Shell, one of the largest oil companies in the world, warned that the low price of oil could reduce the value of its assets by up to $ 22 billion (17.9 billion pounds).
He said he expects oil to change hands at $ 60 a barrel in the long run and that it costs $ 35 this year and $ 40 next year.
Shell follows rival BP, telling investors that oil assets are not worth more than they used to be.
BP told investors this month that its assets could be worth $ 17.5 billion less.
Countries around the world have ordered people to stay indoors and not travel as a result of the coronavirus pandemic, which has caused a drop in demand for oil.
As a result, the cost of oil fell to less than $ 20 a barrel at the peak of the crisis, less than a third of the $ 66 it cost earlier in the year.
For a brief period, buyers were actually paid to receive oil delivery amid storage scarcity.
The price of Brent oil has rebounded in recent weeks and is currently trading at $ 41.47 a barrel.
“How individuals, governments and companies will respond to the Covid-19 crisis in the coming months will have long-term implications for the environment and the future of oil-producing companies and countries,” said Michael Bradshaw, global energy professor at Warwick Business. School.
Much will depend on whether world leaders decide to rebuild the global economy with fossil fuels or invest in green energy, he said, in accordance with the Paris climate agreement. It will also depend on the consumer’s taste, he added.
“For example, there is no guarantee that the transport sector will fully recover.
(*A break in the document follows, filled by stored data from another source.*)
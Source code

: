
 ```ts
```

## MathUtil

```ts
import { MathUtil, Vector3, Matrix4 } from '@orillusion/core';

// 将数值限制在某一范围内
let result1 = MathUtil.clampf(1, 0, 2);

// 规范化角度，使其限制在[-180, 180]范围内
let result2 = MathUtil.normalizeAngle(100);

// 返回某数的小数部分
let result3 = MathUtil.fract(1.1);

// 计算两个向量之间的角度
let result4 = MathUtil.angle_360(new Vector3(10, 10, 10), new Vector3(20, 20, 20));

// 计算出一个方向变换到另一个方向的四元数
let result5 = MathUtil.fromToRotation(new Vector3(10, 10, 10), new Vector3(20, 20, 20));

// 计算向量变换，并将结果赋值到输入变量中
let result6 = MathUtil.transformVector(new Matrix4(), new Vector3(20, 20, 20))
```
After the pandemic, we may have a different attitude towards international air travel or physical work.”
“This will create a huge challenge for oil producers, especially if demand and prices do not recover sufficiently to support a managed transition to a more sustainable future.”
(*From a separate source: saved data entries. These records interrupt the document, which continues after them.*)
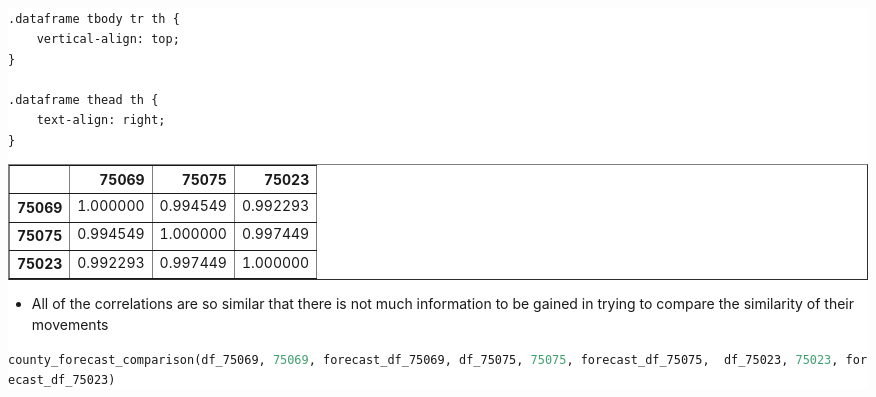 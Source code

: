    .dataframe tbody tr th {
        vertical-align: top;
    }

    .dataframe thead th {
        text-align: right;
    }
</style>
<table border="1" class="dataframe">
  <thead>
    <tr style="text-align: right;">
      <th></th>
      <th>75069</th>
      <th>75075</th>
      <th>75023</th>
    </tr>
  </thead>
  <tbody>
    <tr>
      <th>75069</th>
      <td>1.000000</td>
      <td>0.994549</td>
      <td>0.992293</td>
    </tr>
    <tr>
      <th>75075</th>
      <td>0.994549</td>
      <td>1.000000</td>
      <td>0.997449</td>
    </tr>
    <tr>
      <th>75023</th>
      <td>0.992293</td>
      <td>0.997449</td>
      <td>1.000000</td>
    </tr>
  </tbody>
</table>
</div>



- All of the correlations are so similar that there is not much information to be gained in trying to compare the similarity of their movements


```python
county_forecast_comparison(df_75069, 75069, forecast_df_75069, df_75075, 75075, forecast_df_75075,  df_75023, 75023, forecast_df_75023)
```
Oil companies like Shell and BP are trying to reform themselves as energy companies, absorbing greener energy and trying to keep investors away from the big dividends they traditionally pay.
In April, Shell cut its dividends for the first time since World War II, cutting two-thirds of payments.
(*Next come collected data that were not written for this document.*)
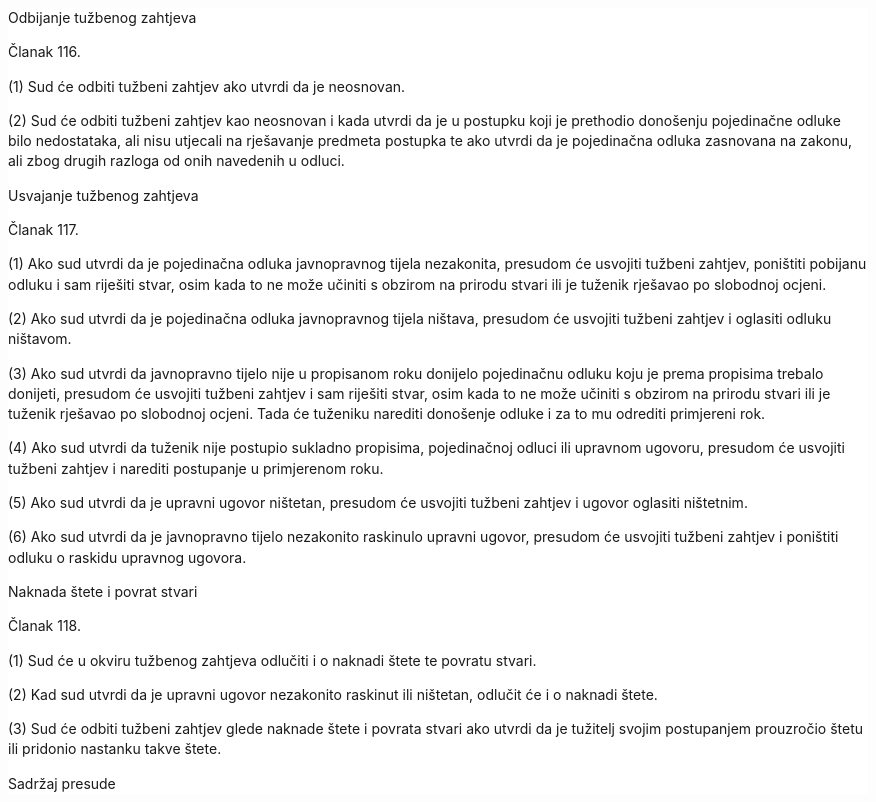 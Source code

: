 Odbijanje tužbenog zahtjeva

Članak 116.

\(1\) Sud će odbiti tužbeni zahtjev ako utvrdi da je neosnovan.

\(2\) Sud će odbiti tužbeni zahtjev kao neosnovan i kada utvrdi da je u
postupku koji je prethodio donošenju pojedinačne odluke bilo
nedostataka, ali nisu utjecali na rješavanje predmeta postupka te ako
utvrdi da je pojedinačna odluka zasnovana na zakonu, ali zbog drugih
razloga od onih navedenih u odluci.

Usvajanje tužbenog zahtjeva

Članak 117.

\(1\) Ako sud utvrdi da je pojedinačna odluka javnopravnog tijela
nezakonita, presudom će usvojiti tužbeni zahtjev, poništiti pobijanu
odluku i sam riješiti stvar, osim kada to ne može učiniti s obzirom na
prirodu stvari ili je tuženik rješavao po slobodnoj ocjeni.

\(2\) Ako sud utvrdi da je pojedinačna odluka javnopravnog tijela
ništava, presudom će usvojiti tužbeni zahtjev i oglasiti odluku
ništavom.

\(3\) Ako sud utvrdi da javnopravno tijelo nije u propisanom roku
donijelo pojedinačnu odluku koju je prema propisima trebalo donijeti,
presudom će usvojiti tužbeni zahtjev i sam riješiti stvar, osim kada to
ne može učiniti s obzirom na prirodu stvari ili je tuženik rješavao po
slobodnoj ocjeni. Tada će tuženiku narediti donošenje odluke i za to mu
odrediti primjereni rok.

\(4\) Ako sud utvrdi da tuženik nije postupio sukladno propisima,
pojedinačnoj odluci ili upravnom ugovoru, presudom će usvojiti tužbeni
zahtjev i narediti postupanje u primjerenom roku.

\(5\) Ako sud utvrdi da je upravni ugovor ništetan, presudom će usvojiti
tužbeni zahtjev i ugovor oglasiti ništetnim.

\(6\) Ako sud utvrdi da je javnopravno tijelo nezakonito raskinulo
upravni ugovor, presudom će usvojiti tužbeni zahtjev i poništiti odluku
o raskidu upravnog ugovora.

Naknada štete i povrat stvari

Članak 118.

\(1\) Sud će u okviru tužbenog zahtjeva odlučiti i o naknadi štete te
povratu stvari.

\(2\) Kad sud utvrdi da je upravni ugovor nezakonito raskinut ili
ništetan, odlučit će i o naknadi štete.

\(3\) Sud će odbiti tužbeni zahtjev glede naknade štete i povrata stvari
ako utvrdi da je tužitelj svojim postupanjem prouzročio štetu ili
pridonio nastanku takve štete.

Sadržaj presude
Still, market watchers are considering whether these changes are taking place quickly enough, as Shell’s reduction in the value of its assets will make its debts appear much larger.
“The real question to follow is whether Shell’s rather pessimistic expectations are worse than expected,” said Nicholas Hyett, a stock analyst at Hargreaves Lansdown.
“Oil prices have spent much of the past five years below $ 60 a barrel, and while the collapse of several big shale names in the U.S. could reduce global supply, the prospects for demand are not robust.”